Lending energy to the rally and underscoring the message, Seeds of Wisdom performed rap numbers such as "Just Because It's Legal, Don't Make It Right," and "Just Because They Do the Time, Doesn't Mean They Did the Crime." They were joined by C.R. Robinson, community organizer for Pennsylvania Abolitionists, on "Fight for Life," which concluded with audience participation on the lines, "Moratorium today, abolition tomorrow!"

After the speakers and performers finished, an estimated 225 people marched to the Governor's mansion to call on Governor Ridge to stop signing death warrants. As the marchers made their way down Front Street, the chants of "Stop Tom Ridge before he kills again!" and "No death row!" rang out over the Susquehanna River.

At the Governor's mansion, supporters watched as a dozen people posted "Stop Executions in Pennsylvania" signs on the gates, then threw bread, roses and oversized death warrants marked "Return to Sender" over the fence before chaining themselves to the gates. Police helicopters circled overhead while mounted police surveyed the scene. Arrests began at 6:45, supervised by the state police--according to one source, the governor's office had asked that arrests be delayed until after the six o'clock news. All those who participated in the civil disobedience were charged with disorderly conduct and released by 9:00 p.m..

State and local media coverage was good, and state legislators responded quickly. On Monday, May 10th, a bill for a two-year moratorium on the death penalty was introduced into the Pennsylvania Senate with bi-partisan sponsorship. The bill is now being considered by the Senate Judiciary Committee.

This is an unprecedented success for Pennsylvania's anti-death penalty movement, and will be a significant focus of energy in the coming months. We have the momentum, and we must seize the day!
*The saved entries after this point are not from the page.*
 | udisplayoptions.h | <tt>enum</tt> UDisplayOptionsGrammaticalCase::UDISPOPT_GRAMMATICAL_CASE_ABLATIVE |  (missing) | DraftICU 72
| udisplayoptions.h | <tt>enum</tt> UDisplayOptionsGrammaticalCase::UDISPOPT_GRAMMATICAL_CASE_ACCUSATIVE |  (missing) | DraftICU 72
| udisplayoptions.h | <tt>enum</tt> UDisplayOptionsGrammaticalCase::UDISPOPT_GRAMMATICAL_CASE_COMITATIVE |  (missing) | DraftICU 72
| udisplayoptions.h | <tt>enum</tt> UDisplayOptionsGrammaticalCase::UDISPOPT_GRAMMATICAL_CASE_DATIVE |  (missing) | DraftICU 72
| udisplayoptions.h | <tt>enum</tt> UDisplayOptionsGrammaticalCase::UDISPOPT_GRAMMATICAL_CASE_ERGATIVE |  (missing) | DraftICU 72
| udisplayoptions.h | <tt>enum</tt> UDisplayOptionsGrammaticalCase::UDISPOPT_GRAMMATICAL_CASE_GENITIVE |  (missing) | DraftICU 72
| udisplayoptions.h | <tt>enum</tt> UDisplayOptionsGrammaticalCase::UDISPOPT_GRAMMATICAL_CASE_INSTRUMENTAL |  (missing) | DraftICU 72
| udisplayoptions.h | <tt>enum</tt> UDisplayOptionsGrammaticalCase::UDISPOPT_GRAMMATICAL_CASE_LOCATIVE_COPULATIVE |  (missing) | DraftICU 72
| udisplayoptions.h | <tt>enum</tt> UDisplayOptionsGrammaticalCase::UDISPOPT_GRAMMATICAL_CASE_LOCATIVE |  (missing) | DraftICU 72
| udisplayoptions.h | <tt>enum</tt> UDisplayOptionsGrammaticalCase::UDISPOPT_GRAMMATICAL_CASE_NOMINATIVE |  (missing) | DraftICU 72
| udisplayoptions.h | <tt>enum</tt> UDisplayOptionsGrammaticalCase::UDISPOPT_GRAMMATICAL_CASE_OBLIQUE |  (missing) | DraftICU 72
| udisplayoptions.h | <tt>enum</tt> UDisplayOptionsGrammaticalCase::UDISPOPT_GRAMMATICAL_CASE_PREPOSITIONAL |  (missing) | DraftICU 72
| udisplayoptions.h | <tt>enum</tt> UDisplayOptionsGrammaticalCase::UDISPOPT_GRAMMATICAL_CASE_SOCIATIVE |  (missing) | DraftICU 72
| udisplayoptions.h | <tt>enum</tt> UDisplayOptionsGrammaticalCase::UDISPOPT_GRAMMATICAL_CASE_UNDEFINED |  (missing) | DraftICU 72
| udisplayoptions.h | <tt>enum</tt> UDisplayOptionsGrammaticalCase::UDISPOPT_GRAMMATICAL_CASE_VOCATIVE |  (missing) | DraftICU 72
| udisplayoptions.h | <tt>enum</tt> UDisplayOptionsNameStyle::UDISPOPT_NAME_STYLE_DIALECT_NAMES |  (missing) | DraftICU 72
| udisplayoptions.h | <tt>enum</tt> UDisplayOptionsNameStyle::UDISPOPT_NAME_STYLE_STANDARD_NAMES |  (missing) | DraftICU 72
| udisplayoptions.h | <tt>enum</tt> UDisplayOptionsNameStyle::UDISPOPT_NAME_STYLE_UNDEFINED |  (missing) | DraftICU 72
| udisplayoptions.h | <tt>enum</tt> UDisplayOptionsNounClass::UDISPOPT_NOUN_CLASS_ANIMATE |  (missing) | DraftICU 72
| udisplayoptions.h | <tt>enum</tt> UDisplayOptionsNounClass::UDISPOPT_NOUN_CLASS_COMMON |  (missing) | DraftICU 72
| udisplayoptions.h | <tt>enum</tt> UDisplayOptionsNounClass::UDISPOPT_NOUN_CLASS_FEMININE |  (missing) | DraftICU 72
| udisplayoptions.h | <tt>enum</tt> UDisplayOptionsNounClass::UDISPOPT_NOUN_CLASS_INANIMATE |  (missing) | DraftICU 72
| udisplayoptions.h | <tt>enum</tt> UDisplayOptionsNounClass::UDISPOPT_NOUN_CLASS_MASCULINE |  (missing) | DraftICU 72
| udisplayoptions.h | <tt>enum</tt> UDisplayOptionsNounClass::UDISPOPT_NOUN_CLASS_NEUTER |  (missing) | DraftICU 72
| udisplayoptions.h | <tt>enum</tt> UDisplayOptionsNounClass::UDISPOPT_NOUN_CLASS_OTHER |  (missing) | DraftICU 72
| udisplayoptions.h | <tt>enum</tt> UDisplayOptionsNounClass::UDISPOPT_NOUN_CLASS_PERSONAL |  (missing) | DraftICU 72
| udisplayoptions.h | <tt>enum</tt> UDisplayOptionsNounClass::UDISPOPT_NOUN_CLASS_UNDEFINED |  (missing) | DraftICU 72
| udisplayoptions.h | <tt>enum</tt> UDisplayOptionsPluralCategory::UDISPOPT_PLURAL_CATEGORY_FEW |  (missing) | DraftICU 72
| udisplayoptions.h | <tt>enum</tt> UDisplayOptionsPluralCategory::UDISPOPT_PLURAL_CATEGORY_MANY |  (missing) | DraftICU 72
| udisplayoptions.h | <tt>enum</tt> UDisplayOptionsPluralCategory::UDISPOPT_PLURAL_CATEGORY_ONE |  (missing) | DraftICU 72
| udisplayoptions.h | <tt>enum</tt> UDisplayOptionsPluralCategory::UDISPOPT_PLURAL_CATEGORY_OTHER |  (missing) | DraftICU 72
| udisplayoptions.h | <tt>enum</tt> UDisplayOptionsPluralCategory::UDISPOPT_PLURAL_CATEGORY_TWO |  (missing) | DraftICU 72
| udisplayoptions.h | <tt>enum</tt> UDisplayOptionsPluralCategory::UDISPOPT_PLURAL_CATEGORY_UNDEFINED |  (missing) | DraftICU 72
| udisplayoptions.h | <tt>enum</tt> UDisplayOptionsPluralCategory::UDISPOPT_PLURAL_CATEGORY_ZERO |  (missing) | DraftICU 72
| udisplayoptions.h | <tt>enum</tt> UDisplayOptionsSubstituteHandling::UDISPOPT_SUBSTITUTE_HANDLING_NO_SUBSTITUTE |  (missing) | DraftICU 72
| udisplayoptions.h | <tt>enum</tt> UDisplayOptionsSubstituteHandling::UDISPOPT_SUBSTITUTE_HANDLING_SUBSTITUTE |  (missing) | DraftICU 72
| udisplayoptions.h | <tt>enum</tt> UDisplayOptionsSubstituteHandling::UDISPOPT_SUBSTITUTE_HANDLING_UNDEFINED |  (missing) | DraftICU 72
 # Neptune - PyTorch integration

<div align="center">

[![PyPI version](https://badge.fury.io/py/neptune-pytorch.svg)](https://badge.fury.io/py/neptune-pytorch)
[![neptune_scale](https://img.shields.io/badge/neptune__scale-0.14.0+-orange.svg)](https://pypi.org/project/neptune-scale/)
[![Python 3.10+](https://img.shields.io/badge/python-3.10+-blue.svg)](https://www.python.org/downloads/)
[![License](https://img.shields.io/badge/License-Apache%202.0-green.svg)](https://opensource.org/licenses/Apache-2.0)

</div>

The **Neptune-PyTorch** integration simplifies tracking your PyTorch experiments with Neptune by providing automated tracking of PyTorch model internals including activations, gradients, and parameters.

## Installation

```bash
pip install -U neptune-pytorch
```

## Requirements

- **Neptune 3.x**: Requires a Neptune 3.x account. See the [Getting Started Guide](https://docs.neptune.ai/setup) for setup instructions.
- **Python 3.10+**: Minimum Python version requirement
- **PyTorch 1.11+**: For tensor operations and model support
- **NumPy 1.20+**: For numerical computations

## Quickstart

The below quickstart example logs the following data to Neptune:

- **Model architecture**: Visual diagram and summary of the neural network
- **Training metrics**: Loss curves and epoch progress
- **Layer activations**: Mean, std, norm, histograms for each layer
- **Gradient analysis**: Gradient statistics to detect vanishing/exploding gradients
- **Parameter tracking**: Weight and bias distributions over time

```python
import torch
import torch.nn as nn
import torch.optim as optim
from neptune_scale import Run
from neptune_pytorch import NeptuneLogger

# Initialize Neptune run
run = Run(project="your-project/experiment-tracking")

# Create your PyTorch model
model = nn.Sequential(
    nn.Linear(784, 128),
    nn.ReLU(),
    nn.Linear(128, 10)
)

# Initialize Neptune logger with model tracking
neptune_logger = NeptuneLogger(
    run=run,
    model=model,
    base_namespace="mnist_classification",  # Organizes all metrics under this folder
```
--Jeffrey Garis, Executive Director
Pennsylvania Abolitionists United Against the Death Penalty

[The rally, march and civil disobedience action described above were organized by Pennsylvania Abolitionists United Against the Death Penalty. Many other groups endorsed the actions. The Muste Institute supported organizing efforts for the rally with a December 1998 grant of $1,000 to Pennsylvania Abolitionists.]